** DATA EXTRACTS **
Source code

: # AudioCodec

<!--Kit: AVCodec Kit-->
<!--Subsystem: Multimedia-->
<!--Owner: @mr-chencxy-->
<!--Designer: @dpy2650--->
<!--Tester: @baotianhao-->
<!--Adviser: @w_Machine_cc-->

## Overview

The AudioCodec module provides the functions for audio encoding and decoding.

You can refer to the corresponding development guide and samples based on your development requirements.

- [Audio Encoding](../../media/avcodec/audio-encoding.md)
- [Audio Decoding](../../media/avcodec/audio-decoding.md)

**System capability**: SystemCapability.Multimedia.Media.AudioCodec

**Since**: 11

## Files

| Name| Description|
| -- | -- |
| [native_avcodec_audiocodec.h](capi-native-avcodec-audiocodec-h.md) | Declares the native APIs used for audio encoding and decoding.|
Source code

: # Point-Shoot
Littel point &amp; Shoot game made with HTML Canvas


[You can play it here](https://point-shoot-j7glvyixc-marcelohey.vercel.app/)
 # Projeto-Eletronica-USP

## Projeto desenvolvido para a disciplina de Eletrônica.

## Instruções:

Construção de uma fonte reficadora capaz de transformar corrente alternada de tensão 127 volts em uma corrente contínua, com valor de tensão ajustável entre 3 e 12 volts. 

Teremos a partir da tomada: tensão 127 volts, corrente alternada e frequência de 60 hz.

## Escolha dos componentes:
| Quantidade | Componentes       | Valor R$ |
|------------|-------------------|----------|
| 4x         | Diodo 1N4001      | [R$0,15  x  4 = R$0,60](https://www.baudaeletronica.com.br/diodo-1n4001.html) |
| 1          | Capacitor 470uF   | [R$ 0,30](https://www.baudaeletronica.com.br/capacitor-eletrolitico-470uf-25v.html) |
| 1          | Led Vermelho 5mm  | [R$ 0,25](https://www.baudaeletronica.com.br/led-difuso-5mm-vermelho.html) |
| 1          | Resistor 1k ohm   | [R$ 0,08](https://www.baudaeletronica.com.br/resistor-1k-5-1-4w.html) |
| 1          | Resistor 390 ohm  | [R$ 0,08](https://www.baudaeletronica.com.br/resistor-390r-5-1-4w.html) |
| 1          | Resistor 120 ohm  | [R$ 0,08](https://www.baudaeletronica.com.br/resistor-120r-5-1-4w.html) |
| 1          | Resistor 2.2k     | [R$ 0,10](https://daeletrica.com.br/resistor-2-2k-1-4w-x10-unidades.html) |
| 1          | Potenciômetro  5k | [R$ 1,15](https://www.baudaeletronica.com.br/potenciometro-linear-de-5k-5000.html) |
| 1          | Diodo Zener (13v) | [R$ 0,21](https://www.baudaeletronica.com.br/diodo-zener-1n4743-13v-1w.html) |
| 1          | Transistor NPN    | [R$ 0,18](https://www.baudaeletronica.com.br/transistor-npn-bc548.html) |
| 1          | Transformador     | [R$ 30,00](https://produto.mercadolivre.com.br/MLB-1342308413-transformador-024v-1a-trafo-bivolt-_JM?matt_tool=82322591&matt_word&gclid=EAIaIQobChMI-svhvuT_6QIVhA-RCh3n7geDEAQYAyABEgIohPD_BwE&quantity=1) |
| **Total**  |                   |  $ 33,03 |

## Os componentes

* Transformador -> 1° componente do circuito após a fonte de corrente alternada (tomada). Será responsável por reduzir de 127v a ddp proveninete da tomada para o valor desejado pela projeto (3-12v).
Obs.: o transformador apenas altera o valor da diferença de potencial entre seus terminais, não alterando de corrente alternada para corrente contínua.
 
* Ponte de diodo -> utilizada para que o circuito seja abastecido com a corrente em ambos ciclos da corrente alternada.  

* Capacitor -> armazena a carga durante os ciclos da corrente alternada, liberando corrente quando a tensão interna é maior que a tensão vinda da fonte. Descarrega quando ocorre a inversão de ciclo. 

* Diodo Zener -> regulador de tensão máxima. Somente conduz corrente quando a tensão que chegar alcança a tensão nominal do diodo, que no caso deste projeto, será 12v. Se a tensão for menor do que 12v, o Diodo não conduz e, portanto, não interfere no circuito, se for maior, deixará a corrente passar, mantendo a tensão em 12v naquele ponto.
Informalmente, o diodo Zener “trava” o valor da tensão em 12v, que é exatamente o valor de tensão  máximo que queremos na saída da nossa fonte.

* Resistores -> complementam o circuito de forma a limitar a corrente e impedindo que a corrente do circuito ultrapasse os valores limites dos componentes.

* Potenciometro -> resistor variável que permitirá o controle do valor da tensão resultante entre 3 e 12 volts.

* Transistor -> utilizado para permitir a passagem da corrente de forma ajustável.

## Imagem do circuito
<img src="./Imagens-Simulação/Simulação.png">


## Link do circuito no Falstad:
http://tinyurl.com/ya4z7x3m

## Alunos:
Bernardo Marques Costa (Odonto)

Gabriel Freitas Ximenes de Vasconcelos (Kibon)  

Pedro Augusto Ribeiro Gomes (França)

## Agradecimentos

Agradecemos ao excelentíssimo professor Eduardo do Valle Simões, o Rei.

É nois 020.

** PROBLEM STATEMENT **
In the listing above, find the line with "## Escolha dos" and the line with "Led Vermelho 5mm"; set down exactly those two lines and every line between them, nothing more.

** RESULT **
## Escolha dos componentes:
| Quantidade | Componentes       | Valor R$ |
|------------|-------------------|----------|
| 4x         | Diodo 1N4001      | [R$0,15  x  4 = R$0,60](https://www.baudaeletronica.com.br/diodo-1n4001.html) |
| 1          | Capacitor 470uF   | [R$ 0,30](https://www.baudaeletronica.com.br/capacitor-eletrolitico-470uf-25v.html) |
| 1          | Led Vermelho 5mm  | [R$ 0,25](https://www.baudaeletronica.com.br/led-difuso-5mm-vermelho.html) |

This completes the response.